19 Gennaio 2026 - 13:29:31
di Redazione
Si è conclusa con un rinvio per nullità procedurale quella che avrebbe dovuto essere la prima udienza dibattimentale del processo per l’uccisione dell’orsa Amarena, esemplare simbolo del Parco Nazionale d’Abruzzo, Lazio e Molise ucciso nell’estate del 2023.
L’udienza si è svolta oggi davanti al Tribunale di Avezzano a carico di Andrea Leombruni, imputato per i fatti avvenuti il 31 agosto 2023 a San Benedetto dei Marsi, quando l’orsa venne uccisa con un colpo di fucile mentre si trovava insieme ai suoi due cuccioli, rimasti orfani. La giudice Francesca D’Orazio ha accolto l’eccezione di nullità della citazione a giudizio, sollevata in aula, rilevando che l’atto redatto dalla Procura risultava incompleto sotto il profilo formale.
Tale vizio, secondo la giudice, determina la nullità dell’intero procedimento nella sua fase introduttiva, rendendo necessario il rinnovo degli atti. Il processo, dunque, dovrà ripartire dall’inizio, con un nuovo atto di citazione e la fissazione di una successiva udienza.

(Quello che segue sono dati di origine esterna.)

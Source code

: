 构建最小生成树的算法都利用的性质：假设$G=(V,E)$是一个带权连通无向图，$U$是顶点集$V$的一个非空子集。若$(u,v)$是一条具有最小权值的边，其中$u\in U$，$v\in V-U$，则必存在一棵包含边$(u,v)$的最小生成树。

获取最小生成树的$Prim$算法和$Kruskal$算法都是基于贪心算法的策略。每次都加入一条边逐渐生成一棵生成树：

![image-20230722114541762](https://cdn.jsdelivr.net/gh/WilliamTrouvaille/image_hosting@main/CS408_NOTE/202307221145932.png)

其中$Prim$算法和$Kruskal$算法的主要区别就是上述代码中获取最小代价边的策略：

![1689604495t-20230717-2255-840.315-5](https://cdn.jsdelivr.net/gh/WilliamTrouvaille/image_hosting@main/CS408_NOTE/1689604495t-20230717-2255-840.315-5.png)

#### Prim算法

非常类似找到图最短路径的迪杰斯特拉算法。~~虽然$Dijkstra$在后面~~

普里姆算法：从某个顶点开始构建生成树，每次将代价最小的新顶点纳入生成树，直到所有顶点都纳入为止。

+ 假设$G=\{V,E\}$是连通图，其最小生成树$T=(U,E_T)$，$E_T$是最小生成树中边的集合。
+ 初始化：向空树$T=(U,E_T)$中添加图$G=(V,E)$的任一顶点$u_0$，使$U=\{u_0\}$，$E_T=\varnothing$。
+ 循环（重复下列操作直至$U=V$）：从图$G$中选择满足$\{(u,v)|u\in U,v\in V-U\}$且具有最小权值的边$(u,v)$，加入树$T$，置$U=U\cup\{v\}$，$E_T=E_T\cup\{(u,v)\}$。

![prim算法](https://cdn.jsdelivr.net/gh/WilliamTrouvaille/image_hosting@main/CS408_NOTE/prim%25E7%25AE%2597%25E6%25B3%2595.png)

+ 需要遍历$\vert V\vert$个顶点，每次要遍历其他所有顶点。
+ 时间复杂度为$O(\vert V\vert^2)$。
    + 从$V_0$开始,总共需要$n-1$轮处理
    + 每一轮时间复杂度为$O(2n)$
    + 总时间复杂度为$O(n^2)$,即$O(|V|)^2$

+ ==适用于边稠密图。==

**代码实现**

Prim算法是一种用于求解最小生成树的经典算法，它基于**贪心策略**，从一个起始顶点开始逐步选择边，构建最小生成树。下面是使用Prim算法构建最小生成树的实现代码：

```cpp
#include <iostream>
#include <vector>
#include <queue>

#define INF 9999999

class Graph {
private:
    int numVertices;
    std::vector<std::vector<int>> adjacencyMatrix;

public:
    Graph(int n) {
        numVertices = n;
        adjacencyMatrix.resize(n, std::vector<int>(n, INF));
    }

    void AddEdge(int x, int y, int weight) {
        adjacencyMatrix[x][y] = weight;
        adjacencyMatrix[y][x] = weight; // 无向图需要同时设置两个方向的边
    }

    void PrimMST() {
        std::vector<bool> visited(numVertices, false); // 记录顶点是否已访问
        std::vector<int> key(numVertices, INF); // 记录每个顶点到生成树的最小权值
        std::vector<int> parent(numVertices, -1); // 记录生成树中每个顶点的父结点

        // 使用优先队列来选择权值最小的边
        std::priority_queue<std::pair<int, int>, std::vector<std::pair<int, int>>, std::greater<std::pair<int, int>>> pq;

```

Erano circa cinquanta gli enti e le associazioni ambientaliste costituiti parte civile, insieme alla Regione Abruzzo. Tra questi il Pnalm, il Comune di Villalago, Lav, Wwf Italia, Enpa, Oipa, oltre a numerose altre organizzazioni impegnate nella tutela della fauna selvatica.
L’imputato deve rispondere del reato di uccisione di animali, con l’aggravante della crudeltà, in relazione all’abbattimento di un orso bruno marsicano, sottospecie protetta e a rischio di estinzione.
Sulla questione è intervenuta anche la Lndc Animal Protection che ha detto «Siamo delusi, ma pronti a proseguire la nostra battaglia di giustizia. Si tratta – sottolinea l’associazione – del secondo stop e del secondo errore procedurale che rallenta in modo significativo l’accertamento delle responsabilità per un fatto definito di “estrema gravità”, con un impatto rilevante anche sul piano simbolico e giuridico. Siamo profondamente amareggiati – afferma Piera Rosati, presidente di Lndc Animal Protection -. Questo ulteriore rinvio rappresenta un duro colpo per chi chiede giustizia per Amarena e per tutti coloro che credono in una tutela reale ed effettiva della fauna selvatica. Errori procedurali di questo tipo rischiano di minare la fiducia dei cittadini e di svuotare di significato un processo che ha un enorme valore, non solo giudiziario ma anche civile. La nostra battaglia non si ferma – conclude Rosati -. Amarena merita giustizia e la sua uccisione non può essere archiviata tra ritardi ed errori. Continueremo a vigilare e a far sentire la nostra voce, in tribunale e fuori, affinché la tutela della fauna protetta non resti soltanto un principio astratto».
Entro maggio 2026 l’Italia dovrà recepire la Direttiva europea sulla tutela penale dell’ambiente che impone agli stati di rendere efficaci, proporzionate e dissuasive le misure a tutela dell’ambiente, inclusi gli animali selvatici. Il Wwf, intervenuto in merito al processo, «chiede con forza che il Governo colga questa fondamentale occasione per garantire il diritto alla giustizia, nel rispetto delle garanzie processuali ma anche della funzione costituzionale di tutela dell’ambiente e della biodiversità, per evitare che la protezione della fauna selvatica rischi di restare solo una enunciazione di principio priva di reali conseguenze».